I haven't voted because so far all the weekends are o.k. for me.


----------



## Spookilicious mama (Feb 27, 2008)

*Just voted third weekend works for me best but I could probably do any weekend. So do we know what our first recipe is going to be?*


----------



## MrsMyers666 (Oct 19, 2004)

I didn't vote either, I'll go with majority rules, January is looking pretty open for me. Glad you got the survey together Mistress


----------



## firedancer41 (Aug 1, 2008)

I would love to try out some recipes but I won't be able to on weekends with the rest of you. For me, weekends are my weekdays.


----------



## MrsMyers666 (Oct 19, 2004)

Hmmm....here's an idea. What if we did it over a week period? Like between January 24-January 31, make the recipe that is chosen at some point that week and then after January 31 discuss it? That way it gives a little freedom for people to make it.

Mistress what do you think I don't want to change your original amazing idea, unless this is what you had in mind then I'm just slow and got it


----------



## TheGothicPrincess (Sep 7, 2007)

Right now I am ok with any date chosen


----------



## Mistress of the Abyss (Sep 21, 2007)

I think anytime during that week sounds perfect. My weekends are thu-fri-sat so I'll be cooking during that time period.

So......................who wants to step up with the first recipe??


----------



## Mistress of the Abyss (Sep 21, 2007)

Anyone?? Or do I need to step up to the chopping block (no pun intended ) ?


----------



## TheGothicPrincess (Sep 7, 2007)

I have been wanting to do these eyeballs for quite some time. Halloween Recipes


----------



## Mistress of the Abyss (Sep 21, 2007)

Wow, that looks goooood! I'm for it! Anyone else?


----------



## Dark Star (Sep 24, 2007)

Looks good to me!


----------



## MrsMyers666 (Oct 19, 2004)

Can we do the recipe, but maybe not make them into the eye balls? I don't have truffle molds or a melon baller, but I have Halloween ice cube trays I could use.


----------



## TheGothicPrincess (Sep 7, 2007)

I don't have those either, but still would try it, to see how they taste and how I could get the eyeballs to turn out. This way we would have enough time to perfect it, before the big day..


----------



## firedancer41 (Aug 1, 2008)

I tried those one year and they were a disaster. They ended up in the trash. I would love to here if someone is successful with them.


----------



## firedancer41 (Aug 1, 2008)

Btw, thanks for the suggestion MM. That would work much better for me


----------



## TheGothicPrincess (Sep 7, 2007)

firedancer41 said:


> I tried those one year and they were a disaster. They ended up in the trash. I would love to here if someone is successful with them.

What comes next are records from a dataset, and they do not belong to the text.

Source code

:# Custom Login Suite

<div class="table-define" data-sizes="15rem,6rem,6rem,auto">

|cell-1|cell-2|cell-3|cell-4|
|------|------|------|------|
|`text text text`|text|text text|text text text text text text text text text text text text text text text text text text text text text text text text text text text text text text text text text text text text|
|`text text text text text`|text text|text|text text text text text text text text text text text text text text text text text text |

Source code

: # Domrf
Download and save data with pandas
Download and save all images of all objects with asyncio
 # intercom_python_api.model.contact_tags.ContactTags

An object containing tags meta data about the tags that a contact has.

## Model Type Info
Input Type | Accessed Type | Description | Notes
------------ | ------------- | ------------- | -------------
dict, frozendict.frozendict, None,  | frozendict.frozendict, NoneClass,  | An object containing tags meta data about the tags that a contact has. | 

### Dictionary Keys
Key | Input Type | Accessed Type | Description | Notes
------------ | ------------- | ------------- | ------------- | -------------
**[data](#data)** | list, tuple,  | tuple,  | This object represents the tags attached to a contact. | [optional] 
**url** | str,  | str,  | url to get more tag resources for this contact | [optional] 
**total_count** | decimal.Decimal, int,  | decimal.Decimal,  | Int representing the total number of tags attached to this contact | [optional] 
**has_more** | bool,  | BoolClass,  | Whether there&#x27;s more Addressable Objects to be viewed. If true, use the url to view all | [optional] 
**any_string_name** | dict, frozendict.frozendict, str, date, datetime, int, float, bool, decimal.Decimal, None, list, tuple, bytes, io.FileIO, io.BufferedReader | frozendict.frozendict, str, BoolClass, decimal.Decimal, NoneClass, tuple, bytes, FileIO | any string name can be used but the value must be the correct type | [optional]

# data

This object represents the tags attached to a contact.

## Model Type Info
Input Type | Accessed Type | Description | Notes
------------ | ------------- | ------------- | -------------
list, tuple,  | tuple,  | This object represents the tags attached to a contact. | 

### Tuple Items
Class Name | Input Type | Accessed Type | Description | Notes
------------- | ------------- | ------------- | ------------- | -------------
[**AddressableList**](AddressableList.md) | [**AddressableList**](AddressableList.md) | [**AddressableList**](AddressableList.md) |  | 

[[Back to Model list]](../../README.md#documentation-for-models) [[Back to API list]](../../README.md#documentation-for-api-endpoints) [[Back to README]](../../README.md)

I would really love to hear what went wrong. Taste, color, shape, etc....


----------



## firedancer41 (Aug 1, 2008)

Taste, shape, and texture. I must have done something terribly wrong because they wouldn't hold there shape and tasted awful. They were a pain to make too. I was very disappointed. I would love to know what I did wrong though.


----------



## MrsMyers666 (Oct 19, 2004)

firedancer41 said:


> Btw, thanks for the suggestion MM. That would work much better for me


The ice cube trays? If so, you're welcome 

I'm also wondering about the pineapple juice, I'm not a fan of it, but may use it too stick to this, but was thinking you could probably use other juices. If this turns out great it's always fun to experiment with a recipe.


----------



## TheGothicPrincess (Sep 7, 2007)

What do you think about me making a batch of them and report back my thoughts, and recipe.


----------



## Mistress of the Abyss (Sep 21, 2007)

We can do that as well. Whichever is best for everyone!


----------



## frenchy (Dec 16, 2007)

been a long time i came here but as i read those eyeballs are the first recipe of the year or i missed something ? correct me if i am wrong i would love to try those too


----------



## Rikki (Aug 14, 2006)

I'd be up for trying the eyeballs. Now, to figure out how to make considerably less than 9 dozen of them! I'm thinking the recipe needs to be quartered for a test batch.


----------



## Dark Star (Sep 24, 2007)

I am going out to see if I can find some inexpensive round ice cube trays tomorrow, I will keep you posted if I locate some for those of you who don't want to use the melon baller.


----------



## firedancer41 (Aug 1, 2008)

Round ice cube trays seem surprisingly hard to come by. Here are a couple of links for you all though.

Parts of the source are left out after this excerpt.